| YOUR GOAL |
Leave the pictures aside and give back every entry below word for word.

**** DATASET ENTRIES

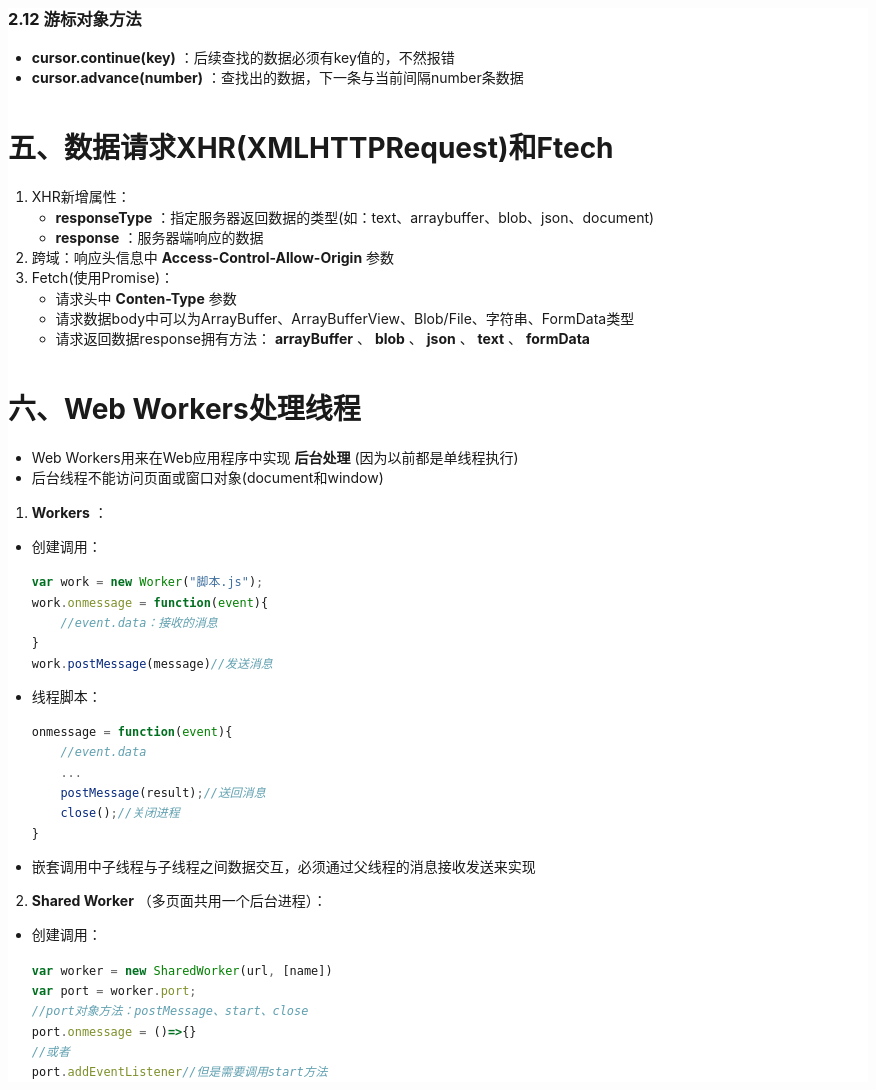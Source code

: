 ### 2.12 游标对象方法

-  **cursor.continue(key)** ：后续查找的数据必须有key值的，不然报错
-  **cursor.advance(number)** ：查找出的数据，下一条与当前间隔number条数据

# 五、数据请求XHR(XMLHTTPRequest)和Ftech

1. XHR新增属性：
   -  **responseType** ：指定服务器返回数据的类型(如：text、arraybuffer、blob、json、document)
   -  **response** ：服务器端响应的数据
2. 跨域：响应头信息中 **Access-Control-Allow-Origin** 参数
3. Fetch(使用Promise)：
   - 请求头中 **Conten-Type** 参数
   - 请求数据body中可以为ArrayBuffer、ArrayBufferView、Blob/File、字符串、FormData类型
   - 请求返回数据response拥有方法： **arrayBuffer** 、 **blob** 、 **json** 、 **text** 、 **formData** 

# 六、Web Workers处理线程

- Web Workers用来在Web应用程序中实现 **后台处理** (因为以前都是单线程执行)
- 后台线程不能访问页面或窗口对象(document和window)

1.  **Workers** ：

   - 创建调用：

     ```javascript
     var work = new Worker("脚本.js");
     work.onmessage = function(event){
         //event.data：接收的消息
     }
     work.postMessage(message)//发送消息
     ```

   - 线程脚本：

     ```javascript
     onmessage = function(event){
         //event.data
         ...
         postMessage(result);//送回消息
         close();//关闭进程
     }
     ```

   - 嵌套调用中子线程与子线程之间数据交互，必须通过父线程的消息接收发送来实现

2.  **Shared Worker** （多页面共用一个后台进程）：

   - 创建调用：

     ```javascript
     var worker = new SharedWorker(url, [name])
     var port = worker.port;
     //port对象方法：postMessage、start、close
     port.onmessage = ()=>{}
     //或者
     port.addEventListener//但是需要调用start方法
     ```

********

| SOLUTION TO THIS EXERCISE |
Source code

: ### 2.12 游标对象方法

-  **cursor.continue(key)** ：后续查找的数据必须有key值的，不然报错
-  **cursor.advance(number)** ：查找出的数据，下一条与当前间隔number条数据

# 五、数据请求XHR(XMLHTTPRequest)和Ftech

1. XHR新增属性：
   -  **responseType** ：指定服务器返回数据的类型(如：text、arraybuffer、blob、json、document)
   -  **response** ：服务器端响应的数据
2. 跨域：响应头信息中 **Access-Control-Allow-Origin** 参数
3. Fetch(使用Promise)：
   - 请求头中 **Conten-Type** 参数
   - 请求数据body中可以为ArrayBuffer、ArrayBufferView、Blob/File、字符串、FormData类型
   - 请求返回数据response拥有方法： **arrayBuffer** 、 **blob** 、 **json** 、 **text** 、 **formData** 

# 六、Web Workers处理线程

- Web Workers用来在Web应用程序中实现 **后台处理** (因为以前都是单线程执行)
- 后台线程不能访问页面或窗口对象(document和window)

1.  **Workers** ：

   - 创建调用：

     ```javascript
     var work = new Worker("脚本.js");
     work.onmessage = function(event){
         //event.data：接收的消息
     }
     work.postMessage(message)//发送消息
     ```

   - 线程脚本：

     ```javascript
     onmessage = function(event){
         //event.data
         ...
         postMessage(result);//送回消息
         close();//关闭进程
     }
     ```

   - 嵌套调用中子线程与子线程之间数据交互，必须通过父线程的消息接收发送来实现

2.  **Shared Worker** （多页面共用一个后台进程）：

   - 创建调用：

     ```javascript
     var worker = new SharedWorker(url, [name])
     var port = worker.port;
     //port对象方法：postMessage、start、close
     port.onmessage = ()=>{}
     //或者
     port.addEventListener//但是需要调用start方法
     ```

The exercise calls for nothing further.